First phase, everything works. Left side host can ping anything in right side:
Second phase: Left side host cannot ping some stuff in the right side network if packet size over 1422:
Packet capture on 172.16.4.2 host. 172.16.4.37 is a physical Windows server on the left side behind EVPN/VXLAN, 172.16.4.2 is right side, a Windows VM on a Xenserver host.

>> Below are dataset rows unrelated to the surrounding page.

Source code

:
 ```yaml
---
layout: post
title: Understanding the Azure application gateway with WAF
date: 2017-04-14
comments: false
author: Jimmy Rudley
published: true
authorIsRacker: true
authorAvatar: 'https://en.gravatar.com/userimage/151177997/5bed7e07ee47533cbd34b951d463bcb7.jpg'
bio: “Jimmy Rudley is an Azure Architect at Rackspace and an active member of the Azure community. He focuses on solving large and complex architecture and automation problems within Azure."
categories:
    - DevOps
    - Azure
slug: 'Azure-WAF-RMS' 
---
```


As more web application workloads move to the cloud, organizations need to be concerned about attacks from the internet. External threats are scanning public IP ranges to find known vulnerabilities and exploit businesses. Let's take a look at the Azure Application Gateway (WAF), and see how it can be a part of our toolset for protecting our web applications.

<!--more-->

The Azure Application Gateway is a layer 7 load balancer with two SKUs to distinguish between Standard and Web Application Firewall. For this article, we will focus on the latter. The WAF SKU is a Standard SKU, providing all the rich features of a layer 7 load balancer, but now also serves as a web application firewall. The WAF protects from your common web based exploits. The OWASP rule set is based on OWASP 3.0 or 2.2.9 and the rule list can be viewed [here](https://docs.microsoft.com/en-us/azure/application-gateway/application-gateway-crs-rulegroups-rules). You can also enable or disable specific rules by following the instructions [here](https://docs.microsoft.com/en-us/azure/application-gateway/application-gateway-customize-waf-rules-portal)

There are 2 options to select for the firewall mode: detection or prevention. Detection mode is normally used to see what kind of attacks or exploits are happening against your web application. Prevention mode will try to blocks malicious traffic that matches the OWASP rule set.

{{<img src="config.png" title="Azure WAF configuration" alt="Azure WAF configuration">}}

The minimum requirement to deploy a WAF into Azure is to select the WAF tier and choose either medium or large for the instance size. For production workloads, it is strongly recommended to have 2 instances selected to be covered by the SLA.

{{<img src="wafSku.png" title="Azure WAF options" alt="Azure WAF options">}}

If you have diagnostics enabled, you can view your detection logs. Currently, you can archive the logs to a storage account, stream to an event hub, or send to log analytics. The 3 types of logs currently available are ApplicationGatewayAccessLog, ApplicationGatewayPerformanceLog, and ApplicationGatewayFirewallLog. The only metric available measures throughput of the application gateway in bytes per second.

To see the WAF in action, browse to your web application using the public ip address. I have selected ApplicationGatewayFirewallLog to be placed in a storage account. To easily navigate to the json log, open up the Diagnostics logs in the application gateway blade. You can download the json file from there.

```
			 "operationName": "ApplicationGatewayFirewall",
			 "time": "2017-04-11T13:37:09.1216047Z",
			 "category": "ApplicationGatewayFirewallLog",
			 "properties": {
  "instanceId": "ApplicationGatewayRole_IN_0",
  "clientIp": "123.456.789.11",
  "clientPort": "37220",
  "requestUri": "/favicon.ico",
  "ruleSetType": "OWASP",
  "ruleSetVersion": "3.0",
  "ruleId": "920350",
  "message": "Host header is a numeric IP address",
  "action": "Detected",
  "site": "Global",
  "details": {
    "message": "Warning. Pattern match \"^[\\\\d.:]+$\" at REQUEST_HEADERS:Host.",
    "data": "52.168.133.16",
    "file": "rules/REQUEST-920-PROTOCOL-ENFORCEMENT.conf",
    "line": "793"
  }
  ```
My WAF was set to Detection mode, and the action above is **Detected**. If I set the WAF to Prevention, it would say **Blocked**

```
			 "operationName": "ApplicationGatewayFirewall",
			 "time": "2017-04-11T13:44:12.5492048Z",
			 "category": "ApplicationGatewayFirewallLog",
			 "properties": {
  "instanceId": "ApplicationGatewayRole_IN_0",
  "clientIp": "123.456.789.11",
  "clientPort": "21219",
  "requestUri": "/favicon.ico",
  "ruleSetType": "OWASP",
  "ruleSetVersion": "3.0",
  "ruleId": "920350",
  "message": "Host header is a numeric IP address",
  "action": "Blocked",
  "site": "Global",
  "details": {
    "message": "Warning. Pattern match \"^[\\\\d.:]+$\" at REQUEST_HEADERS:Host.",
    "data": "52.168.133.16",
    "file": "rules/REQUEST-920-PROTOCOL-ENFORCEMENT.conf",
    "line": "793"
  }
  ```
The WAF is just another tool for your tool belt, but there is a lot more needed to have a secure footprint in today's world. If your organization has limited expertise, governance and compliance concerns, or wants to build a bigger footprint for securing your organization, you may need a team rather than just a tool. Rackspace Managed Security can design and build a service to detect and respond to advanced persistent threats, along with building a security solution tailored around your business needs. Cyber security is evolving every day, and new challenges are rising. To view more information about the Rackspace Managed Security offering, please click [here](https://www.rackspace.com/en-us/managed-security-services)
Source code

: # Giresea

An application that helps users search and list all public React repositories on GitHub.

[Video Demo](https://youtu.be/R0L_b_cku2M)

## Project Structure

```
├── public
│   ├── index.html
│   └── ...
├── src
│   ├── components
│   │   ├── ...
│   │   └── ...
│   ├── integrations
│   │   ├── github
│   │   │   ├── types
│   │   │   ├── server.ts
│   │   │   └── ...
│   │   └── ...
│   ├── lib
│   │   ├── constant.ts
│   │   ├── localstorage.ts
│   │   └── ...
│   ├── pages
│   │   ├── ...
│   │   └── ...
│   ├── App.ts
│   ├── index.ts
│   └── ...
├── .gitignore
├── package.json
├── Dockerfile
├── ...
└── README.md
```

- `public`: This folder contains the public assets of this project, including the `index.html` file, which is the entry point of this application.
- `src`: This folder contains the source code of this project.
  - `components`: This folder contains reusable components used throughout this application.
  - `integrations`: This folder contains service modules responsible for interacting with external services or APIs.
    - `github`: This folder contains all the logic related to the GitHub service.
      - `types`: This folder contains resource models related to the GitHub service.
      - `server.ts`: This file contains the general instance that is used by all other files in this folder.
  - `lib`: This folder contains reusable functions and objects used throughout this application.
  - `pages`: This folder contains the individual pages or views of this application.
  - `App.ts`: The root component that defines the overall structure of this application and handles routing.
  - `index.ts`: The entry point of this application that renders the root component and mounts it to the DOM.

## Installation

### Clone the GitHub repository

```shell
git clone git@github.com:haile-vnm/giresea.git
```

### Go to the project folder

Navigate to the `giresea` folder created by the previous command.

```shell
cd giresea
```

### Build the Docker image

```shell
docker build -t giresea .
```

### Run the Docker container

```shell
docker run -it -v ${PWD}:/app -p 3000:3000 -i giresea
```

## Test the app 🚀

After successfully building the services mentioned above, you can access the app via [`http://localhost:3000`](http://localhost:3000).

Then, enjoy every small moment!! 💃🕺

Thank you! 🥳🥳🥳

First 1400 bytes packets where replies make all the way through, then 1500 bytes which is obviously received and replied but 172.16.4.37 only sees timeout:
C:\Users\Administrator.MGMT>ping -l 1400 172.16.4.2
Pinging 172.16.4.2 with 1400 bytes of data:
Reply from 172.16.4.2: bytes=1400 time=2ms TTL=128
Reply from 172.16.4.2: bytes=1400 time=2ms TTL=128
C:\Users\Administrator.MGMT>ping -l 1500 172.16.4.2
Pinging 172.16.4.2 with 1500 bytes of data:
Request timed out.
However, 172.16.4.37 can ping an another similar Windows VM running on Vmware on right side network just fine:
C:\Users\Administrator.MGMT>ping -l 1500 172.16.4.3
Pinging 172.16.4.3 with 1500 bytes of data:
Reply from 172.16.4.3: bytes=1500 time=11ms TTL=128
Relevant configuration from vc1, leaving mtu definitions out does not change behaviour:
xe-0/2/1 {
description dc1-Core1-D2;
mtu 9216;
unit 0 {
family ethernet-switching {
interface-mode trunk;
vlan {
members all;
}
storm-control default;
recovery-timeout 900;
}
}
}
xe-1/2/1 {
description dc1-Core2-D2;
mtu 9216;
unit 0 {
family ethernet-switching {
interface-mode trunk;
vlan {
members all;
}
storm-control default;
recovery-timeout 900;
}
}
}
ae0 {
mtu 9216;
aggregated-ether-options {
lacp {
active;
}
}
unit 0 {
family ethernet-switching {
interface-mode trunk;
vlan {
members all;
}
storm-control default;
recovery-timeout 900;
}
}
}
> show configuration vlans
vlan_12 {
description xxxxxx;
vlan-id 12;
}
Leaf1 configuration relevant parts:
### OLD INTERFACE which worked directly connected ###
xe-0/0/47 {
unit 0 {
family ethernet-switching {
interface-mode trunk;
vlan {
members VNI_12;
}
storm-control default;
recovery-timeout 3600;
}
}
ae0 {
mtu 9216;
esi {
00:00:00:00:00:00:00:00:00:01;
all-active;
}
aggregated-ether-options {
lacp {
active;
system-id 00:00:00:00:00:01;
}
}
unit 0 {
family ethernet-switching {
interface-mode trunk;
vlan {
members all;
}
storm-control default;
recovery-timeout 3600;
}
}
}
}
> show configuration vlans
VNI_12 {
vlan-id 12;
vxlan {
vni 12;
}
}
VNI_1_DONOTUSE {
vlan-id 1;
vxlan {
vni 1;
}
}
Now the question is.. How did the situation change when we added the VC in between? Nothing else was changed in either networks or hosts, but the behaviour changed. ESI LAG shouldn't be adding any overhead, neither the VC, so.. what happens then?